A couple more niche examples:
- If the smaller chain is a “plasma”, they can delay transactions and force users to pay L1 fees, but they can’t steal anything.
- If the smaller chain is a “validium”, they can permanently lock up all the users’ money but they can’t steal anything. Validiums (eg. Starkware’s ImmutableX) are thus an interesting middle ground. They are not quite “true L2s” to the same extent as rollups are, because someone who takes over the validium can still deny users access to their funds and extort them, but they are nevertheless significantly more secure than sidechains, and importantly they can be as scalable as sidechains.
This is what we mean by “shared security”. If you are hodling assets and doing stuff on the smaller chain, are you as secure as if you were doing it on the larger chain, or are you less secure? On a rollup or a plasma, you are just as secure. On an independent L1 or a sidechain, you are much less secure. On a validium, you’re somewhere in the middle.
|[— Platform type —]||[— Security compared to base chain —]|
|Independent L1||very much less secure|
|Sidechain||much less secure|
|Validium||somewhat less secure|
|Rollup||just as secure|
|Plasma||just as secure|
Note also that for reasons I described in this earlier post, a lot of this is actually symmetric: if you are holding ETC, you are better off holding it on a ZK rollup rooted in ETC than you are holding it wrapped on Ethereum (even if the bridge is a perfect ZK-SNARK verifier of Ethereum’s consensus). It’s not really about being on the biggest chain you can be. It’s about the domain your activity is one being part of the same shared security zone as the domain where the assets you’re using were originally issued, where a shared security zone is defined as “a chain, and all other chains [eg. rollups] whose security is ultimately dependent only on that chain”.
But this doesn’t change the above categorization; it only makes it stronger, as these differences in security persist even if Ethereum itself gets 51% attacked.
Some more specific examples:
|[— Asset is issued on —]||[— You are using that asset on —]||[— Security level —]|
|Ethereum Classic||Ethereum Classic||Medium-high|
|Bitcoin SV||Bitcoin SV||Low|
|Ethereum||StarkEx (rollup mode)||High|
This is because (Ethereum, Optimism, Arbitrum, ZkSync, StarkEx rollup mode) are in the same shared security zone (as the latter four are all ultimately secured by Ethereum, or at least soon will be when the fraud proof mechanism is fully enabled with all temporary backdoors removed), but Avalanche and Ethereum Classic are not and likely never will be.

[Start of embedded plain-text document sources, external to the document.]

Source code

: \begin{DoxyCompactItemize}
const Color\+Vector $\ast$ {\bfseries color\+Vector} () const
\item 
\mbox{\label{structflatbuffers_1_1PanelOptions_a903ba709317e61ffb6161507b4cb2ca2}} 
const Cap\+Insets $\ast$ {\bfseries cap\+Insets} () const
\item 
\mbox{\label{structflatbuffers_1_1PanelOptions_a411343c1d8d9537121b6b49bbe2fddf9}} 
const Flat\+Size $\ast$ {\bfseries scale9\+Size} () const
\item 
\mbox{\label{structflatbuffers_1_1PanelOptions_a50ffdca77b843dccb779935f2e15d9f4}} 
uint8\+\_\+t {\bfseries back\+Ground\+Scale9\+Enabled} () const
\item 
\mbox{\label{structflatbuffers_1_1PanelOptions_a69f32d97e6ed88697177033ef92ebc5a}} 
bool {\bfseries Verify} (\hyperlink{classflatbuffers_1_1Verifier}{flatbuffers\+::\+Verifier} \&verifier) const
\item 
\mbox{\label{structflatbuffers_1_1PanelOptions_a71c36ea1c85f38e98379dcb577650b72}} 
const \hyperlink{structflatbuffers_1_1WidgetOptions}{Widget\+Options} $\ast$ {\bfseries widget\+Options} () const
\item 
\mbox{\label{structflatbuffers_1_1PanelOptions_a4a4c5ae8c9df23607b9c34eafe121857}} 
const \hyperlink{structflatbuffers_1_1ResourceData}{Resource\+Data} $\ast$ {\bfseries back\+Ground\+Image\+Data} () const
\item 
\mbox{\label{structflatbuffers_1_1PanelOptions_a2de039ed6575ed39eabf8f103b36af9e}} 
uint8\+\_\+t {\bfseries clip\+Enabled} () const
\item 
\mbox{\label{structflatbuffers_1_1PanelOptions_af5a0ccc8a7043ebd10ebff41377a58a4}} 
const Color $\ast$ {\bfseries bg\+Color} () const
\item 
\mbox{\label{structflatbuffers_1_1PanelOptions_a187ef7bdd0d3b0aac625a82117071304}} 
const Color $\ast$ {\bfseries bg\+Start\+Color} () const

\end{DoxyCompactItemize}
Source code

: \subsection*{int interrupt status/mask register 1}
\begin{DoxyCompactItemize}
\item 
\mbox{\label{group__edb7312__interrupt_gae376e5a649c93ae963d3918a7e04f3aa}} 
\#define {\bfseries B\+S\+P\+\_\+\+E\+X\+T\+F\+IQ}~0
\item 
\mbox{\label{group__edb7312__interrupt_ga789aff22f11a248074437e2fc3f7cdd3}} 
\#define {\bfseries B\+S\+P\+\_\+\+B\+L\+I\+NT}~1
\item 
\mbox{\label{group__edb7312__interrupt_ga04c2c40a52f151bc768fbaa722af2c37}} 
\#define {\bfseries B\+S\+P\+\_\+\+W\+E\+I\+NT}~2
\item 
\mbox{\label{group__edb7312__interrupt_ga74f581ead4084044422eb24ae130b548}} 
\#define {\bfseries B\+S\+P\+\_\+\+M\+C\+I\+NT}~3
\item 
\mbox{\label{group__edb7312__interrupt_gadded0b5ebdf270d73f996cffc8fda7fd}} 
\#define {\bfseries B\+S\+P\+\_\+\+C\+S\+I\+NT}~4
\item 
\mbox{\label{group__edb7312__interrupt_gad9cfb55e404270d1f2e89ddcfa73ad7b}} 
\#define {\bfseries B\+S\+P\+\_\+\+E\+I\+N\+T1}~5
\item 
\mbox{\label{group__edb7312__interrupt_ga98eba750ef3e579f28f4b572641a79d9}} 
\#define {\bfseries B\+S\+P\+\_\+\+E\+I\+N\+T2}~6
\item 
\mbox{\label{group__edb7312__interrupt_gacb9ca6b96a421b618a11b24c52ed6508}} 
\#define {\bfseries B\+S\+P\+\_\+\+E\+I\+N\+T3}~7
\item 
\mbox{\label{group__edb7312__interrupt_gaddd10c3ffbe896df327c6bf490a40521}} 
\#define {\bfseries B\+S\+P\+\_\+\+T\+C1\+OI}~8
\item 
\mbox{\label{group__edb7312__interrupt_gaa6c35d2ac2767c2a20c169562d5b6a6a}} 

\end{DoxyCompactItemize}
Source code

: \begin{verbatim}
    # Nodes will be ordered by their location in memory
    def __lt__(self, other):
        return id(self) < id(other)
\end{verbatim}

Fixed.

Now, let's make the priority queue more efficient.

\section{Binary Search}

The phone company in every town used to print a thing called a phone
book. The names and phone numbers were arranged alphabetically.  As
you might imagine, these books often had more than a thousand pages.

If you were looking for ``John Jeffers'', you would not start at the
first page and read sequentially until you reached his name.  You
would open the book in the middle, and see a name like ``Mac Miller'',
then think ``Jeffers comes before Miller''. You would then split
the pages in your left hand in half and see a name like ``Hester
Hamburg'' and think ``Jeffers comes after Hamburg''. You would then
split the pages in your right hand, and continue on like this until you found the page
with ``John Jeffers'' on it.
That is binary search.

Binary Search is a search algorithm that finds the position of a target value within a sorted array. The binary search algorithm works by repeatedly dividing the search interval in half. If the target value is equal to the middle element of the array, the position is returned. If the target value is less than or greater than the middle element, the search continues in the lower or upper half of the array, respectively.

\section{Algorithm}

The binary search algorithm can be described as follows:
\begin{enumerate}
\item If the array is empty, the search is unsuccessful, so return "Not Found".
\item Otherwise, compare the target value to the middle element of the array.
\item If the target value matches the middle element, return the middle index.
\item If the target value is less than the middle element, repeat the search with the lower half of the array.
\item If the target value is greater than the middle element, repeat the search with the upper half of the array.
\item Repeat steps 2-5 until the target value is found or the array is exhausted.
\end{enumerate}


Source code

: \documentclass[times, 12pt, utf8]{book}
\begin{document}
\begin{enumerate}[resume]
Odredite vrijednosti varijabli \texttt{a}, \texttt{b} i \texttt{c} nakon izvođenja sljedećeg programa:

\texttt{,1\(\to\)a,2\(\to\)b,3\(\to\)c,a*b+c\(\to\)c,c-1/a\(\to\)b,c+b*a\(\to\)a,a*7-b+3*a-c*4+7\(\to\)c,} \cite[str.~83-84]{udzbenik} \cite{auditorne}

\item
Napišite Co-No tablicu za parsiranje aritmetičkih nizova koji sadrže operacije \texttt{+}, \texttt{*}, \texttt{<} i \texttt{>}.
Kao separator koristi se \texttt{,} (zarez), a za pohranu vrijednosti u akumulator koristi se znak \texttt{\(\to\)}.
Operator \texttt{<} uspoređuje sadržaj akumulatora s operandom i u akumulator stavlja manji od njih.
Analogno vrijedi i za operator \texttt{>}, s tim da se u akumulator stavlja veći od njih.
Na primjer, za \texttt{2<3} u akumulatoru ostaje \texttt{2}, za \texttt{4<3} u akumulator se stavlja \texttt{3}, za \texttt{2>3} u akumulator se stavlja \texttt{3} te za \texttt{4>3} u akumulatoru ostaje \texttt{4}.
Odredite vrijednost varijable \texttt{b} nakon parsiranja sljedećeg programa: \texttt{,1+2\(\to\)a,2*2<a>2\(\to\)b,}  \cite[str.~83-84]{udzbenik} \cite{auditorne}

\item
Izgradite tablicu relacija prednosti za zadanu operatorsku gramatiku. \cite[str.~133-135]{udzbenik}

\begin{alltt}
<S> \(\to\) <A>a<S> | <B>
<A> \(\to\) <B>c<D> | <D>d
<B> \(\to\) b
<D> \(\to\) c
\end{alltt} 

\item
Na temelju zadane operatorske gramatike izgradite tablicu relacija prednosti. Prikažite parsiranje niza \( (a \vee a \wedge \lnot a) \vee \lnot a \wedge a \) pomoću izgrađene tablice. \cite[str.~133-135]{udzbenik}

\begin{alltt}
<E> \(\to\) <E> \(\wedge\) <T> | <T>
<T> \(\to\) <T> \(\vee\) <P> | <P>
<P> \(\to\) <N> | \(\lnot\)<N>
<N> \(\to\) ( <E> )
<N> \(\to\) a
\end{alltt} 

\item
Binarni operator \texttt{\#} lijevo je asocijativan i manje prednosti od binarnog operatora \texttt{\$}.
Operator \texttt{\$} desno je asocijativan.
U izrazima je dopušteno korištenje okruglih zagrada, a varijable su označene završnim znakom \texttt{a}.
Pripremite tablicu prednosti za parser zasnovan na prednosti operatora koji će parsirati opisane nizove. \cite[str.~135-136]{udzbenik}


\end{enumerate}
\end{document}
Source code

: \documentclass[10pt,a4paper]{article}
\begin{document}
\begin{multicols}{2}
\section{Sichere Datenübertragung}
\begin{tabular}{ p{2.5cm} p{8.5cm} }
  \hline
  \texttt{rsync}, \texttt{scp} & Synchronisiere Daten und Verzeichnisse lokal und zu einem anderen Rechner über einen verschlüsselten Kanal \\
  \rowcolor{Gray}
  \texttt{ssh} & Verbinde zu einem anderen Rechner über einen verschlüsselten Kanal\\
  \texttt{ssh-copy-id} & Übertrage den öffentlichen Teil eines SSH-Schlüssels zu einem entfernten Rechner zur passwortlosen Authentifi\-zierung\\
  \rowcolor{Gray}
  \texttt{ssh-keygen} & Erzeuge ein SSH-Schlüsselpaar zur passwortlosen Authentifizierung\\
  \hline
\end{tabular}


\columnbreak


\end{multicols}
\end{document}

BSV is insecure on BSV despite being in the same shared security zone as itself, because BSV is a weak PoW chain that is easily attackable by bored BTC and/or BCH miners and has blocks that are too large for users to verify (with no plans to add sharding/ZK-SNARK/DAS technology to fix this), so someone who 51% attacks BSV can just push invalid blocks through and users would probably have no choice but to accept them.